Maxwell Corporation wishes to sell a building it has owned for five years. It was purchased for $430,000. Maxwell performed additional modifications to the building, which totaled $45,000. On the proposed date of sale, the accumulated depreciation on the building totaled $75,000. The proposed sales price of the building is $380,000. Maxwell is trying to determine the income statement effect of this transaction. What would be Maxwell’s gain or loss on this sale?
a. $20,000 loss
b. $25,000 gain
c. $50,000 loss
d. $95,000 loss
Springfield Corporation purchases a new machine on March 3, 20X4 for $35,600 in cash.
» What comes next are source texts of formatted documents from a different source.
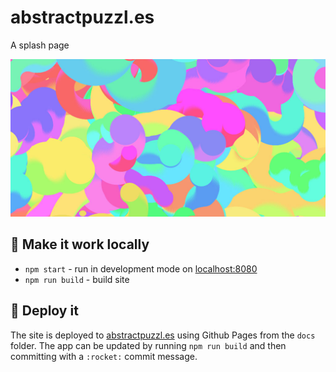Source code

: # abstractpuzzl.es

A splash page

![Yay colours](/src/assets/twittercard.jpg?raw=true)

## :raised_hands: Make it work locally

- `npm start` - run in development mode on [localhost:8080](http://localhost:8080)
- `npm run build` - build site

## :rocket: Deploy it

The site is deployed to [abstractpuzzl.es](http://abstractpuzzl.es/) using Github Pages from the `docs` folder. The app can be updated by running `npm run build` and then committing with a `:rocket:` commit message.
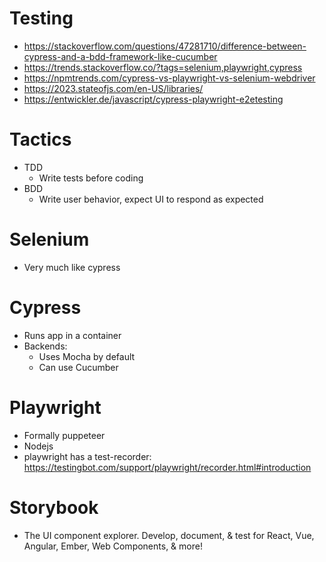 # Testing

-   https://stackoverflow.com/questions/47281710/difference-between-cypress-and-a-bdd-framework-like-cucumber
-   https://trends.stackoverflow.co/?tags=selenium,playwright,cypress
-   https://npmtrends.com/cypress-vs-playwright-vs-selenium-webdriver
-   https://2023.stateofjs.com/en-US/libraries/
-   https://entwickler.de/javascript/cypress-playwright-e2etesting

# Tactics

-   TDD
    -   Write tests before coding
-   BDD
    -   Write user behavior, expect UI to respond as expected

# Selenium

-   Very much like cypress

# Cypress

-   Runs app in a container
-   Backends:
    -   Uses Mocha by default
    -   Can use Cucumber

# Playwright

-   Formally puppeteer
-   Nodejs
-   playwright has a test-recorder: https://testingbot.com/support/playwright/recorder.html#introduction

# Storybook

-   The UI component explorer. Develop, document, & test for React, Vue, Angular, Ember, Web Components, & more!
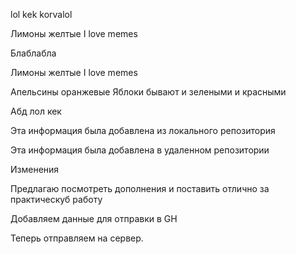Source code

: lol kek korvalol 

Лимоны желтые 
I love memes

Блаблабла

Лимоны желтые 
I love memes

Апельсины оранжевые 
Яблоки бывают и зелеными и красными 

Абд
лол кек 

Эта информация была добавлена из локального репозитория

Эта информация была добавлена в удаленном репозитории

Изменения

Предлагаю посмотреть дополнения и поставить отлично за практическуб работу

Добавляем данные для отправки в GH

Теперь отправляем на сервер.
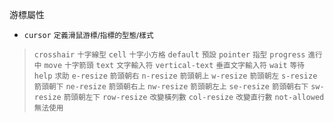 游標屬性
- `cursor` <small>定義滑鼠游標/指標的型態/樣式</small>

>`crosshair` <small>十字線型</small>
>`cell` <small>十字小方格</small>
>`default` <small>預設</small>
>`pointer` <small>指型</small>
>`progress` <small>進行中</small>
>`move` <small>十字箭頭</small>
>`text` <small>文字輸入符</small>
>`vertical-text` <small>垂直文字輸入符</small>
>`wait` <small>等待</small>
>`help` <small>求助</small>
>`e-resize` <small>箭頭朝右</small>
>`n-resize` <small>箭頭朝上</small>
>`w-resize` <small>箭頭朝左</small>
>`s-resize` <small>箭頭朝下</small>
>`ne-resize` <small>箭頭朝右上</small>
>`nw-resize` <small>箭頭朝左上</small>
>`se-resize` <small>箭頭朝右下</small>
>`sw-resize` <small>箭頭朝左下</small>
>`row-resize` <small>改變橫列數</small>
>`col-resize` <small>改變直行數</small>
>`not-allowed` <small>無法使用</small>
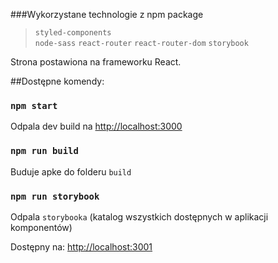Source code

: 

###Wykorzystane technologie z npm package

> `styled-components` </br>
> `node-sass`
> `react-router`
> `react-router-dom`
> `storybook`

Strona postawiona na frameworku React.

##Dostępne komendy:

### `npm start`

Odpala dev build na [http://localhost:3000](http://localhost:3000)


### `npm run build`

Buduje apke do folderu `build` <br />

### `npm run storybook`

Odpala `storybooka` (katalog wszystkich dostępnych w
 aplikacji komponentów)
 
Dostępny na: [http://localhost:3001](http://localhost:3001)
It pays an additional $3,400 to transport and set up the machine. Springfield’s accountant determines that the equipment has no residual value and that the useful life is five years. It is expected to generate 2,400,000 units during its life. Assume Springfield employs the half-year convention.
a. Record the purchase of the machine.
b. Assume that Springfield uses the straight-line method of depreciation. Record depreciation expense for the first two years of the machine’s life.
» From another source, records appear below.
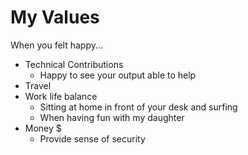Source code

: # My Values

When you felt happy...  

- Technical Contributions  
    - Happy to see your output able to help
- Travel 
- Work life balance
    - Sitting at home in front of your desk and surfing  
    - When having fun with my daughter
- Money $  
    -  Provide sense of security 

  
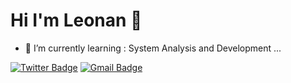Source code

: # Hi I'm Leonan 👋

- 🌱 I’m currently learning : System Analysis and Development ...

[![Twitter Badge](https://img.shields.io/badge/-@LeonanGCardoso-6633cc?style=flat-square&labelColor=6633cc&logo=twitter&logoColor=white&link=https://twitter.com/dieegosf)](https://twitter.com/leonangcardoso) 
[![Gmail Badge](https://img.shields.io/badge/-leonangomes1311@hotmail.com-6633cc?style=flat-square&logo=Gmail&logoColor=white&link=mailto:diego.schell.f@gmail.com)](mailto:leonangomes1311@hotmail.com)
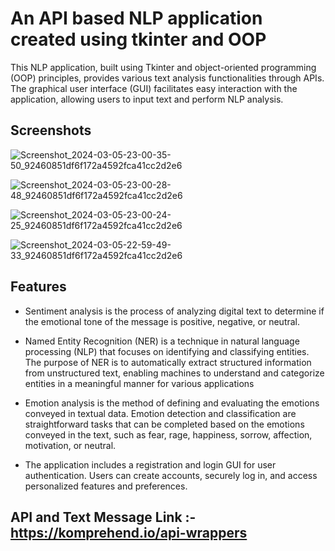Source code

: 
# An API based NLP application created using tkinter and OOP

This NLP application, built using Tkinter and object-oriented programming (OOP) principles, provides various text analysis functionalities through APIs. The graphical user interface (GUI) facilitates easy interaction with the application, allowing users to input text and perform NLP analysis.


## Screenshots

![Screenshot_2024-03-05-23-00-35-50_92460851df6f172a4592fca41cc2d2e6](https://github.com/diwansinghchauhan/nlpapp/assets/147912878/e9a2b17c-4674-438f-8292-47a19d9148ed)


![Screenshot_2024-03-05-23-00-28-48_92460851df6f172a4592fca41cc2d2e6](https://github.com/diwansinghchauhan/nlpapp/assets/147912878/42a46977-df8e-43ee-858c-726f37b4329c)

![Screenshot_2024-03-05-23-00-24-25_92460851df6f172a4592fca41cc2d2e6](https://github.com/diwansinghchauhan/nlpapp/assets/147912878/d1131f0b-2945-4e35-b997-add7ab864c57)

![Screenshot_2024-03-05-22-59-49-33_92460851df6f172a4592fca41cc2d2e6](https://github.com/diwansinghchauhan/nlpapp/assets/147912878/a9b0ba58-4929-4ac7-9b49-37ab60db11f3)


## Features

- Sentiment analysis is the process of analyzing digital text to determine if the emotional tone of the message is positive, negative, or neutral.

- Named Entity Recognition (NER) is a technique in natural language processing (NLP) that focuses on identifying and classifying entities. The purpose of NER is to automatically extract structured information from unstructured text, enabling machines to understand and categorize entities in a meaningful manner for various applications

- Emotion analysis is the method of defining and evaluating the emotions conveyed in textual data. Emotion detection and classification are straightforward tasks that can be completed based on the emotions conveyed in the text, such as fear, rage, happiness, sorrow, affection, motivation, or neutral.

- The application includes a registration and login GUI for user authentication. Users can create accounts, securely log in, and access personalized features and preferences.


## API and Text Message Link :- https://komprehend.io/api-wrappers


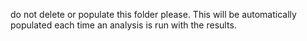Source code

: do not delete or populate this folder please. This will be automatically populated each time an analysis is run with the results.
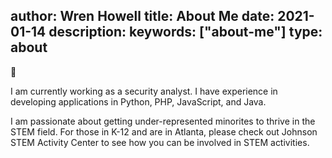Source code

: author: Wren Howell
title: About Me
date: 2021-01-14
description:
keywords: ["about-me"]
type: about
---


:honeybee:

I am currently working as a security analyst. I have experience in developing applications in Python, PHP, JavaScript, and Java. 

I am passionate about getting under-represented minorites to thrive in the STEM field. For those in K-12 and are in Atlanta, please check out Johnson STEM Activity Center to see how you can be involved in STEM activities.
c. Assume that Springfield uses the double-declining balance method of depreciation. Record depreciation expense for the first two years of the machine’s life.
d. Assume that Springfield uses the units-of-production method of depreciation. During Year 1, the machine produces 600,000 units. During Year 2, the machine produces 578,000 units. Record depreciation expense for the first two years of the machine’s life.